Top of Record set

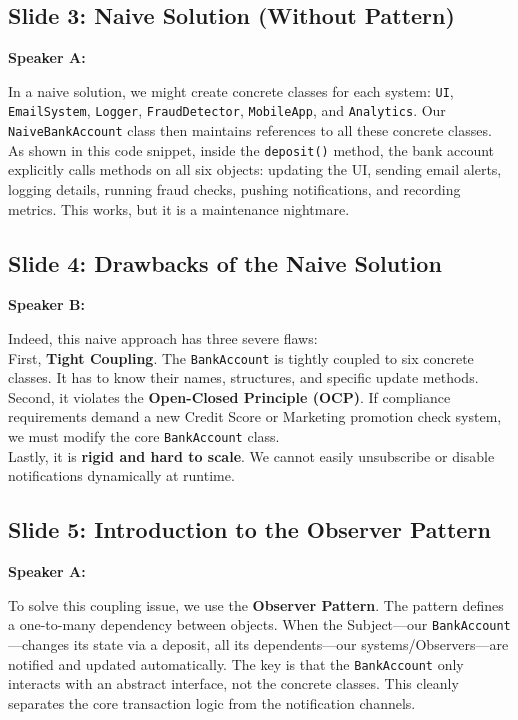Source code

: \documentclass[11pt,a4paper]{article}
\newenvironment{dialogue}[1]{
    \begin{mdframed}[linecolor=gray!40,backgroundcolor=gray!5,roundcorner=5pt,innerleftmargin=10pt,innerrightmargin=10pt,innertopmargin=8pt,innerbottommargin=8pt]
    \textbf{#1:}
}{
    \end{mdframed}
}
\begin{document}
\subsection*{Slide 3: Naive Solution (Without Pattern)}
\begin{dialogue}{Speaker A}
    In a naive solution, we might create concrete classes for each system: \texttt{UI}, \texttt{EmailSystem}, \texttt{Logger}, \texttt{FraudDetector}, \texttt{MobileApp}, and \texttt{Analytics}. Our \texttt{NaiveBankAccount} class then maintains references to all these concrete classes. 
    As shown in this code snippet, inside the \texttt{deposit()} method, the bank account explicitly calls methods on all six objects: updating the UI, sending email alerts, logging details, running fraud checks, pushing notifications, and recording metrics. This works, but it is a maintenance nightmare.
\end{dialogue}

\newpage
\subsection*{Slide 4: Drawbacks of the Naive Solution}
\begin{dialogue}{Speaker B}
    Indeed, this naive approach has three severe flaws: \\
    First, \textbf{Tight Coupling}. The \texttt{BankAccount} is tightly coupled to six concrete classes. It has to know their names, structures, and specific update methods. \\
    Second, it violates the \textbf{Open-Closed Principle (OCP)}. If compliance requirements demand a new Credit Score or Marketing promotion check system, we must modify the core \texttt{BankAccount} class. \\
    Lastly, it is \textbf{rigid and hard to scale}. We cannot easily unsubscribe or disable notifications dynamically at runtime.
\end{dialogue}

\subsection*{Slide 5: Introduction to the Observer Pattern}
\begin{dialogue}{Speaker A}
    To solve this coupling issue, we use the \textbf{Observer Pattern}. The pattern defines a one-to-many dependency between objects. When the Subject---our \texttt{BankAccount}---changes its state via a deposit, all its dependents---our systems/Observers---are notified and updated automatically. 
    The key is that the \texttt{BankAccount} only interacts with an abstract interface, not the concrete classes. This cleanly separates the core transaction logic from the notification channels.
\end{dialogue}
\end{document}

Bottom of Record set

What is needed is an exact copy of the entries above, with no images in it.

Source code

: \documentclass[11pt,a4paper]{article}
\newenvironment{dialogue}[1]{
    \begin{mdframed}[linecolor=gray!40,backgroundcolor=gray!5,roundcorner=5pt,innerleftmargin=10pt,innerrightmargin=10pt,innertopmargin=8pt,innerbottommargin=8pt]
    \textbf{#1:}
}{
    \end{mdframed}
}
\begin{document}
\subsection*{Slide 3: Naive Solution (Without Pattern)}
\begin{dialogue}{Speaker A}
    In a naive solution, we might create concrete classes for each system: \texttt{UI}, \texttt{EmailSystem}, \texttt{Logger}, \texttt{FraudDetector}, \texttt{MobileApp}, and \texttt{Analytics}. Our \texttt{NaiveBankAccount} class then maintains references to all these concrete classes. 
    As shown in this code snippet, inside the \texttt{deposit()} method, the bank account explicitly calls methods on all six objects: updating the UI, sending email alerts, logging details, running fraud checks, pushing notifications, and recording metrics. This works, but it is a maintenance nightmare.
\end{dialogue}

\newpage
\subsection*{Slide 4: Drawbacks of the Naive Solution}
\begin{dialogue}{Speaker B}
    Indeed, this naive approach has three severe flaws: \\
    First, \textbf{Tight Coupling}. The \texttt{BankAccount} is tightly coupled to six concrete classes. It has to know their names, structures, and specific update methods. \\
    Second, it violates the \textbf{Open-Closed Principle (OCP)}. If compliance requirements demand a new Credit Score or Marketing promotion check system, we must modify the core \texttt{BankAccount} class. \\
    Lastly, it is \textbf{rigid and hard to scale}. We cannot easily unsubscribe or disable notifications dynamically at runtime.
\end{dialogue}

\subsection*{Slide 5: Introduction to the Observer Pattern}
\begin{dialogue}{Speaker A}
    To solve this coupling issue, we use the \textbf{Observer Pattern}. The pattern defines a one-to-many dependency between objects. When the Subject---our \texttt{BankAccount}---changes its state via a deposit, all its dependents---our systems/Observers---are notified and updated automatically. 
    The key is that the \texttt{BankAccount} only interacts with an abstract interface, not the concrete classes. This cleanly separates the core transaction logic from the notification channels.
\end{dialogue}
\end{document}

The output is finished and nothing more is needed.